Prompt:
Would you mind restating all of the records word for word, skipping the pictures?
[Start of section]
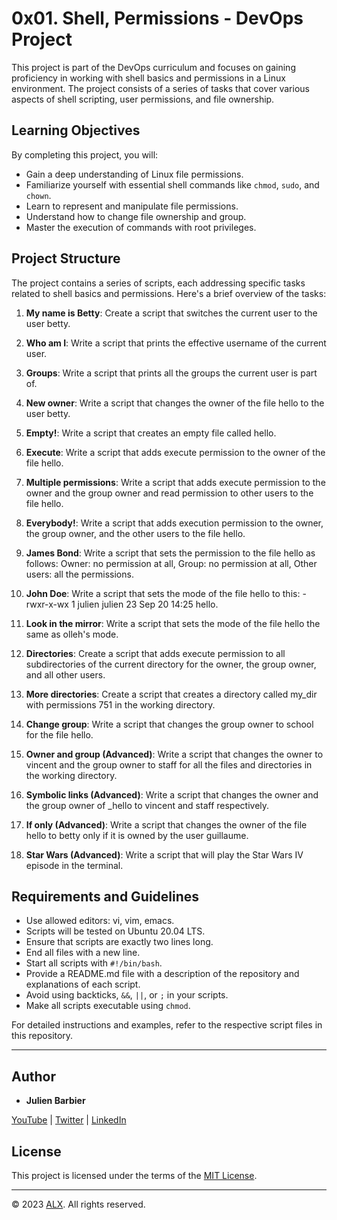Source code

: # 0x01. Shell, Permissions - DevOps Project

This project is part of the DevOps curriculum and focuses on gaining proficiency in working with shell basics and permissions in a Linux environment. The project consists of a series of tasks that cover various aspects of shell scripting, user permissions, and file ownership.

## Learning Objectives

By completing this project, you will:

- Gain a deep understanding of Linux file permissions.
- Familiarize yourself with essential shell commands like `chmod`, `sudo`, and `chown`.
- Learn to represent and manipulate file permissions.
- Understand how to change file ownership and group.
- Master the execution of commands with root privileges.

## Project Structure

The project contains a series of scripts, each addressing specific tasks related to shell basics and permissions. Here's a brief overview of the tasks:

1. **My name is Betty**: Create a script that switches the current user to the user betty.

2. **Who am I**: Write a script that prints the effective username of the current user.

3. **Groups**: Write a script that prints all the groups the current user is part of.

4. **New owner**: Write a script that changes the owner of the file hello to the user betty.

5. **Empty!**: Write a script that creates an empty file called hello.

6. **Execute**: Write a script that adds execute permission to the owner of the file hello.

7. **Multiple permissions**: Write a script that adds execute permission to the owner and the group owner and read permission to other users to the file hello.

8. **Everybody!**: Write a script that adds execution permission to the owner, the group owner, and the other users to the file hello.

9. **James Bond**: Write a script that sets the permission to the file hello as follows: Owner: no permission at all, Group: no permission at all, Other users: all the permissions.

10. **John Doe**: Write a script that sets the mode of the file hello to this: -rwxr-x-wx 1 julien julien 23 Sep 20 14:25 hello.

11. **Look in the mirror**: Write a script that sets the mode of the file hello the same as olleh's mode.

12. **Directories**: Create a script that adds execute permission to all subdirectories of the current directory for the owner, the group owner, and all other users.

13. **More directories**: Create a script that creates a directory called my_dir with permissions 751 in the working directory.

14. **Change group**: Write a script that changes the group owner to school for the file hello.

15. **Owner and group (Advanced)**: Write a script that changes the owner to vincent and the group owner to staff for all the files and directories in the working directory.

16. **Symbolic links (Advanced)**: Write a script that changes the owner and the group owner of _hello to vincent and staff respectively.

17. **If only (Advanced)**: Write a script that changes the owner of the file hello to betty only if it is owned by the user guillaume.

18. **Star Wars (Advanced)**: Write a script that will play the Star Wars IV episode in the terminal.

## Requirements and Guidelines

- Use allowed editors: vi, vim, emacs.
- Scripts will be tested on Ubuntu 20.04 LTS.
- Ensure that scripts are exactly two lines long.
- End all files with a new line.
- Start all scripts with `#!/bin/bash`.
- Provide a README.md file with a description of the repository and explanations of each script.
- Avoid using backticks, `&&`, `||`, or `;` in your scripts.
- Make all scripts executable using `chmod`.

For detailed instructions and examples, refer to the respective script files in this repository.

---

## Author

- **Julien Barbier**

[YouTube](https://www.youtube.com/@0xJulien) | [Twitter](https://twitter.com/julienbarbier42) | [LinkedIn](https://www.linkedin.com/in/julienbarbier/)

## License

This project is licensed under the terms of the [MIT License](LICENSE).

---

© 2023 [ALX](https://www.alxafrica.com/). All rights reserved.
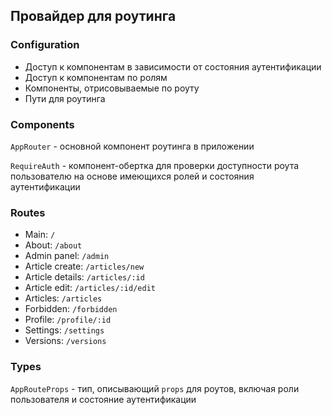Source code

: ## Провайдер для роутинга

### Configuration
- Доступ к компонентам в зависимости от состояния аутентификации
- Доступ к компонентам по ролям
- Компоненты, отрисовываемые по роуту
- Пути для роутинга

### Components

`AppRouter` - основной компонент роутинга в приложении

`RequireAuth` - компонент-обертка для проверки доступности роута пользователю на основе имеющихся ролей и 
состояния аутентификации

### Routes
- Main: `/`
- About: `/about`
- Admin panel: `/admin`
- Article create: `/articles/new`
- Article details: `/articles/:id`
- Article edit: `/articles/:id/edit`
- Articles: `/articles`
- Forbidden: `/forbidden`
- Profile: `/profile/:id`
- Settings: `/settings`
- Versions: `/versions`

### Types

`AppRouteProps` - тип, описывающий `props` для роутов, включая роли пользователя и состояние аутентификации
[End of section]
The answer:
Source code

: # 0x01. Shell, Permissions - DevOps Project

This project is part of the DevOps curriculum and focuses on gaining proficiency in working with shell basics and permissions in a Linux environment. The project consists of a series of tasks that cover various aspects of shell scripting, user permissions, and file ownership.

## Learning Objectives

By completing this project, you will:

- Gain a deep understanding of Linux file permissions.
- Familiarize yourself with essential shell commands like `chmod`, `sudo`, and `chown`.
- Learn to represent and manipulate file permissions.
- Understand how to change file ownership and group.
- Master the execution of commands with root privileges.

## Project Structure

The project contains a series of scripts, each addressing specific tasks related to shell basics and permissions. Here's a brief overview of the tasks:

1. **My name is Betty**: Create a script that switches the current user to the user betty.

2. **Who am I**: Write a script that prints the effective username of the current user.

3. **Groups**: Write a script that prints all the groups the current user is part of.

4. **New owner**: Write a script that changes the owner of the file hello to the user betty.

5. **Empty!**: Write a script that creates an empty file called hello.

6. **Execute**: Write a script that adds execute permission to the owner of the file hello.

7. **Multiple permissions**: Write a script that adds execute permission to the owner and the group owner and read permission to other users to the file hello.

8. **Everybody!**: Write a script that adds execution permission to the owner, the group owner, and the other users to the file hello.

9. **James Bond**: Write a script that sets the permission to the file hello as follows: Owner: no permission at all, Group: no permission at all, Other users: all the permissions.

10. **John Doe**: Write a script that sets the mode of the file hello to this: -rwxr-x-wx 1 julien julien 23 Sep 20 14:25 hello.

11. **Look in the mirror**: Write a script that sets the mode of the file hello the same as olleh's mode.

12. **Directories**: Create a script that adds execute permission to all subdirectories of the current directory for the owner, the group owner, and all other users.

13. **More directories**: Create a script that creates a directory called my_dir with permissions 751 in the working directory.

14. **Change group**: Write a script that changes the group owner to school for the file hello.

15. **Owner and group (Advanced)**: Write a script that changes the owner to vincent and the group owner to staff for all the files and directories in the working directory.

16. **Symbolic links (Advanced)**: Write a script that changes the owner and the group owner of _hello to vincent and staff respectively.

17. **If only (Advanced)**: Write a script that changes the owner of the file hello to betty only if it is owned by the user guillaume.

18. **Star Wars (Advanced)**: Write a script that will play the Star Wars IV episode in the terminal.

## Requirements and Guidelines

- Use allowed editors: vi, vim, emacs.
- Scripts will be tested on Ubuntu 20.04 LTS.
- Ensure that scripts are exactly two lines long.
- End all files with a new line.
- Start all scripts with `#!/bin/bash`.
- Provide a README.md file with a description of the repository and explanations of each script.
- Avoid using backticks, `&&`, `||`, or `;` in your scripts.
- Make all scripts executable using `chmod`.

For detailed instructions and examples, refer to the respective script files in this repository.

---

## Author

- **Julien Barbier**

[YouTube](https://www.youtube.com/@0xJulien) | [Twitter](https://twitter.com/julienbarbier42) | [LinkedIn](https://www.linkedin.com/in/julienbarbier/)

## License

This project is licensed under the terms of the [MIT License](LICENSE).

---

© 2023 [ALX](https://www.alxafrica.com/). All rights reserved.
Source code

: ## Провайдер для роутинга

### Configuration
- Доступ к компонентам в зависимости от состояния аутентификации
- Доступ к компонентам по ролям
- Компоненты, отрисовываемые по роуту
- Пути для роутинга

### Components

`AppRouter` - основной компонент роутинга в приложении

`RequireAuth` - компонент-обертка для проверки доступности роута пользователю на основе имеющихся ролей и 
состояния аутентификации

### Routes
- Main: `/`
- About: `/about`
- Admin panel: `/admin`
- Article create: `/articles/new`
- Article details: `/articles/:id`
- Article edit: `/articles/:id/edit`
- Articles: `/articles`
- Forbidden: `/forbidden`
- Profile: `/profile/:id`
- Settings: `/settings`
- Versions: `/versions`

### Types

`AppRouteProps` - тип, описывающий `props` для роутов, включая роли пользователя и состояние аутентификации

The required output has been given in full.